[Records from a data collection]
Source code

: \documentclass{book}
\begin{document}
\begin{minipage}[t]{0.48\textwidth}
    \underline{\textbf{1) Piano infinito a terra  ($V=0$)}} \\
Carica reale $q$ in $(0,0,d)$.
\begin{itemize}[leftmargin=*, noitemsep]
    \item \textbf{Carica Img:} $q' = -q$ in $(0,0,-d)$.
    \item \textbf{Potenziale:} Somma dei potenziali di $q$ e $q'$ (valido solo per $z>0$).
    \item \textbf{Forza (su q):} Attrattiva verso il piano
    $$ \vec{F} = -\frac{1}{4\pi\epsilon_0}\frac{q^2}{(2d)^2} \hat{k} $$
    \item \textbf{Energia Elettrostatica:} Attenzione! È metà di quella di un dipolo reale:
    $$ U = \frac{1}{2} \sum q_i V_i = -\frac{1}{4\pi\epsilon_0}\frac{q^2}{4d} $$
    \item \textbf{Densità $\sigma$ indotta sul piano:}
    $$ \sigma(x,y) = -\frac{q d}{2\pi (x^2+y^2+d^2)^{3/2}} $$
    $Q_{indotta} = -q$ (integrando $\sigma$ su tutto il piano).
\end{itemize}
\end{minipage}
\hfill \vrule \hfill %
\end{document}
---
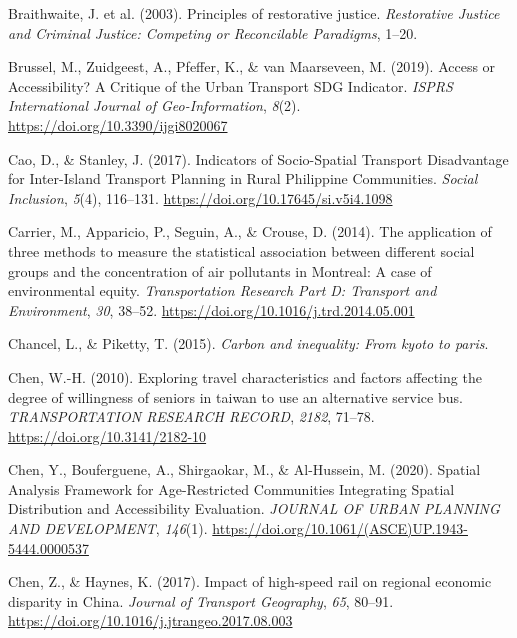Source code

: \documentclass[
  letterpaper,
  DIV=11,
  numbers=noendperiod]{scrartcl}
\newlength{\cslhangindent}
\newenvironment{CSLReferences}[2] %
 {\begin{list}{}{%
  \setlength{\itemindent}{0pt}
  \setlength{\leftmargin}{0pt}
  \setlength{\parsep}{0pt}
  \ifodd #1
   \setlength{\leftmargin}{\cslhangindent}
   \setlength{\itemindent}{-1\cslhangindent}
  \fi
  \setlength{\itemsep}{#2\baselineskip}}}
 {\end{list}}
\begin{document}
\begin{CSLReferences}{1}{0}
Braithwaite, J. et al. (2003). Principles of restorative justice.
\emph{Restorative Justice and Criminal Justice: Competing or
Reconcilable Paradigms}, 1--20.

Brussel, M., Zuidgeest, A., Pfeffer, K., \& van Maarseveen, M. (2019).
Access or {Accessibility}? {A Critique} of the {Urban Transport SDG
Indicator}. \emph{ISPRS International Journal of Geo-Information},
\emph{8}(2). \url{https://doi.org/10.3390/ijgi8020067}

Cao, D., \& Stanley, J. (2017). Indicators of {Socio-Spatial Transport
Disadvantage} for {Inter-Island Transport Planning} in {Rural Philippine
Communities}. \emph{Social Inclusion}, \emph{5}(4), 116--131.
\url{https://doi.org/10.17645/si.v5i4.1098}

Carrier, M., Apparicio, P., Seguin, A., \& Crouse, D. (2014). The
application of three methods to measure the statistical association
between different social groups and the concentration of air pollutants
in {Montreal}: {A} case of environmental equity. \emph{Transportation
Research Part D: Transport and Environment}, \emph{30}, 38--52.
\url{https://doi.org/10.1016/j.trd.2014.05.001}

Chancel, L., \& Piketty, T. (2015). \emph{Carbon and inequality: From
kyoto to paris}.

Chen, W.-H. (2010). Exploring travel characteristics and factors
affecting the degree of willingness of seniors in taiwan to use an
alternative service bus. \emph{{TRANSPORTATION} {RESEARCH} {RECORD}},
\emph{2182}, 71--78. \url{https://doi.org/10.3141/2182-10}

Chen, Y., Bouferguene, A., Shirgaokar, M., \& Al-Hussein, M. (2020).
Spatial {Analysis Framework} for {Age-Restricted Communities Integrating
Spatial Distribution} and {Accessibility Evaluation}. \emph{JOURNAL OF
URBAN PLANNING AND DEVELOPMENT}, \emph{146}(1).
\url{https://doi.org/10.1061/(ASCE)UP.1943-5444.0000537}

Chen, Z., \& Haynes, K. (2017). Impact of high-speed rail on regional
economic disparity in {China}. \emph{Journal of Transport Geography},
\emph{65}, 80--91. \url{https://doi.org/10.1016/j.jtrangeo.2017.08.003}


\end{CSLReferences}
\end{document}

Directions for this task —
Copy each line above that has the word "indotta".

Written response —
    \item \textbf{Densità $\sigma$ indotta sul piano:}
    $Q_{indotta} = -q$ (integrando $\sigma$ su tutto il piano).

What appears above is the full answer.